== Problem requirements ==
Examine the records below and count how many lines contain the string "SetResults". Give only the number.
═════ Supplied information ═════
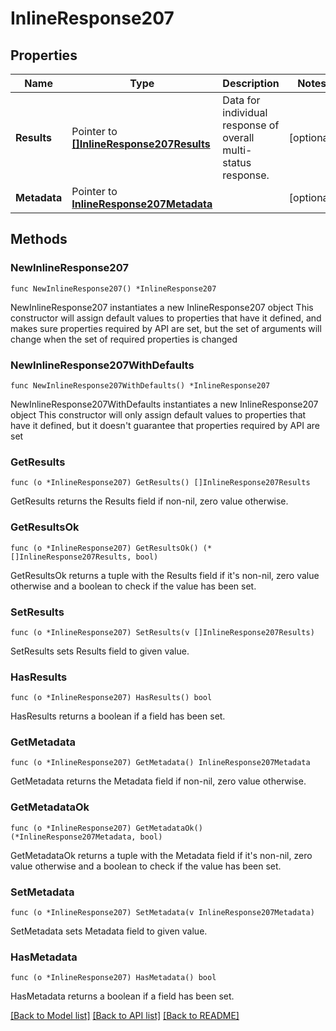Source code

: # InlineResponse207

## Properties

Name | Type | Description | Notes
------------ | ------------- | ------------- | -------------
**Results** | Pointer to [**[]InlineResponse207Results**](InlineResponse207Results.md) | Data for individual response of overall multi-status response. | [optional] 
**Metadata** | Pointer to [**InlineResponse207Metadata**](InlineResponse207Metadata.md) |  | [optional] 

## Methods

### NewInlineResponse207

`func NewInlineResponse207() *InlineResponse207`

NewInlineResponse207 instantiates a new InlineResponse207 object
This constructor will assign default values to properties that have it defined,
and makes sure properties required by API are set, but the set of arguments
will change when the set of required properties is changed

### NewInlineResponse207WithDefaults

`func NewInlineResponse207WithDefaults() *InlineResponse207`

NewInlineResponse207WithDefaults instantiates a new InlineResponse207 object
This constructor will only assign default values to properties that have it defined,
but it doesn't guarantee that properties required by API are set

### GetResults

`func (o *InlineResponse207) GetResults() []InlineResponse207Results`

GetResults returns the Results field if non-nil, zero value otherwise.

### GetResultsOk

`func (o *InlineResponse207) GetResultsOk() (*[]InlineResponse207Results, bool)`

GetResultsOk returns a tuple with the Results field if it's non-nil, zero value otherwise
and a boolean to check if the value has been set.

### SetResults

`func (o *InlineResponse207) SetResults(v []InlineResponse207Results)`

SetResults sets Results field to given value.

### HasResults

`func (o *InlineResponse207) HasResults() bool`

HasResults returns a boolean if a field has been set.

### GetMetadata

`func (o *InlineResponse207) GetMetadata() InlineResponse207Metadata`

GetMetadata returns the Metadata field if non-nil, zero value otherwise.

### GetMetadataOk

`func (o *InlineResponse207) GetMetadataOk() (*InlineResponse207Metadata, bool)`

GetMetadataOk returns a tuple with the Metadata field if it's non-nil, zero value otherwise
and a boolean to check if the value has been set.

### SetMetadata

`func (o *InlineResponse207) SetMetadata(v InlineResponse207Metadata)`

SetMetadata sets Metadata field to given value.

### HasMetadata

`func (o *InlineResponse207) HasMetadata() bool`

HasMetadata returns a boolean if a field has been set.


[[Back to Model list]](../README.md#documentation-for-models) [[Back to API list]](../README.md#documentation-for-api-endpoints) [[Back to README]](../README.md)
═════
== Task output ==
3